A Mostra sempre aconteceu nos Cinemas Lumière do shopping Bougainville, localizado em bairro nobre de Goiânia, o Setor Marista. Como se trata de um multiplex empresarial (embora seja um dos que se arrisque com programações mais alternativas, mescladas ao que há de mais comercial), é compreensível que a Amor Morte Paixões misture o exigente cinema do húngaro Béla Tarr com um blockbuster como Deadpool e indicados ao Oscar, como A Garota Dinamarquesa, e também salas cheias garantidas, por mais bizarras que sejam, como é o caso de Os Dez Mandamentos (que aparecia no catálogo da Mostra ao lado de um Boccaccio dos Taviani, por exemplo). Eu falo que é compreensível porque de algum modo é essa mistura que talvez garanta a continuidade e o trabalho de se trazer obras realmente importantes para Goiânia e para um público de shopping que muitas vezes não está acostumado a isso. Nenhuma Mostra de shopping sobreviveria passando apenas As Mil e Uma Noites de Miguel Gomes e filmes de Lav Diaz, afinal. E pra quem sabe o que procurar e como se organizar, é facílimo fugir de aberrações como Amor em Sampa e Os Dez Mandamentos (um novo modelo de evangelização e, a meu ver, lavagem cerebral, mas isso é outra discussão...).

Mas, bom, vamos aos altos e baixos mais pontuais.


BAIXOS

- Passaram a cobrar pela grade de programação impressa (não catálogo, que não existe, e sim a grade com salas e horários). R$ 2. Inquestionável o valor da Mostra pelos filmes que traz, mas cobrar por grade de programação, contudo, é um tanto ridículo e feio.
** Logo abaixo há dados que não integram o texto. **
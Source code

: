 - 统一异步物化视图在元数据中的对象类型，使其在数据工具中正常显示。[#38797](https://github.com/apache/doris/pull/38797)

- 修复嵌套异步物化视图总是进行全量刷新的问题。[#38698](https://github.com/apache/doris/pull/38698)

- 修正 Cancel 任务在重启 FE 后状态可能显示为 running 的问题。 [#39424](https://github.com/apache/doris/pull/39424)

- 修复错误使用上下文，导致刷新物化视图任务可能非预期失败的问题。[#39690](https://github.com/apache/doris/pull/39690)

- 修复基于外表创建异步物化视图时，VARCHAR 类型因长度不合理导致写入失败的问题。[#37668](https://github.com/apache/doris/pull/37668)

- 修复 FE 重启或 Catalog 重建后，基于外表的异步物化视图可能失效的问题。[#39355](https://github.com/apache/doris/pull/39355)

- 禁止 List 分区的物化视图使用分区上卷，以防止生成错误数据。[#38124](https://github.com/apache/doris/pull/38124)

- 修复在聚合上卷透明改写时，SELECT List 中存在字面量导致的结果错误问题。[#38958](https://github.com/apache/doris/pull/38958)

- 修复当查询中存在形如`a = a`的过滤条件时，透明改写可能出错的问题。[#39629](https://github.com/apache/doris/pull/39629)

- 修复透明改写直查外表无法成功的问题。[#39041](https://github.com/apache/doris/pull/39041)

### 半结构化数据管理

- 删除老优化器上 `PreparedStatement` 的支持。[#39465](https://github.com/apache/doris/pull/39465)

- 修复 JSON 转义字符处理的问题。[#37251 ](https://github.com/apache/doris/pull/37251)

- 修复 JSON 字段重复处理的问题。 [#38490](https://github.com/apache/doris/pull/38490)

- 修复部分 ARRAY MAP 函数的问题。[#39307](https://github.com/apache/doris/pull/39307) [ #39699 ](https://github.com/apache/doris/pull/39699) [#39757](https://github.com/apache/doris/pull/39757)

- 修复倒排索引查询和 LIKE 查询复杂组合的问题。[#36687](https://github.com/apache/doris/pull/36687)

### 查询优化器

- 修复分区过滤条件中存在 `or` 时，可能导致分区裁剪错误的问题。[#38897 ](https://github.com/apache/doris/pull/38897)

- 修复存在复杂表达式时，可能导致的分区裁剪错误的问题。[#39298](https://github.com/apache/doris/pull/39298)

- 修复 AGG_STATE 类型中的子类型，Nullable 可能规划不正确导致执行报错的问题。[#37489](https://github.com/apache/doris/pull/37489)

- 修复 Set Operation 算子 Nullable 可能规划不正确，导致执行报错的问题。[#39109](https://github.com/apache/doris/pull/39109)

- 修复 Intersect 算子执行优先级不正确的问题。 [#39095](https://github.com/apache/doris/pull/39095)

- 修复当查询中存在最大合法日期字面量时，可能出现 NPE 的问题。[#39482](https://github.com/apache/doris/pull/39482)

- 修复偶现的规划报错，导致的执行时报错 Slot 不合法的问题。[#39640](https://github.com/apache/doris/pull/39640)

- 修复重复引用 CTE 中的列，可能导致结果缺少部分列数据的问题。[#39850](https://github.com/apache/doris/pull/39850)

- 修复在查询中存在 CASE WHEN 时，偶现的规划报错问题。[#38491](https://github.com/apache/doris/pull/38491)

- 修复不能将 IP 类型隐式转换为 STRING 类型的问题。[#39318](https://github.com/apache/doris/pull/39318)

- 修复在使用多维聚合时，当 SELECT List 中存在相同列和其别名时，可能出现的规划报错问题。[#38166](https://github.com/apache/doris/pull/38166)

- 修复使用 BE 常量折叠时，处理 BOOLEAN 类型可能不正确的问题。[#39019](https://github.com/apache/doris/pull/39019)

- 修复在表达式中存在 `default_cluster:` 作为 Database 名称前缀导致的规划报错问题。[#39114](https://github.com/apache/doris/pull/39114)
- As sessões de curtas goianos. Não pelos curtas em si, mas por se fecharem em duas sessões de curtas que inevitavelmente ficariam em horário ingrato (às 10h45 de uma sexta e de uma terça). São curtas, e creio que seriam mais vistos, sem muito esforço por parte do público, se distribuídos cada um antes de um longa em horário mais favorável. Além disso, recentemente soube que nenhum dos realizadores dos curtas goianos ganhou direito a tirar ingresso como convidado, sequer cinco ou três ingressos por realizador. Penso que, trazendo tantos filmes importantes, a Mostra AMP também age como um elemento de formação do olhar (fez parte do meu, desde sua primeira edição em 2001), e cinco cortesias para realizadores, alguns deles estudantes, seriam um incentivo valioso e elegante, acredito. Ficam como sugestões para o ano que vem: o lugar dos curtas na grade e um certo número de ingressos reservados a seus diretores e diretoras (dois pra cada, que seja...).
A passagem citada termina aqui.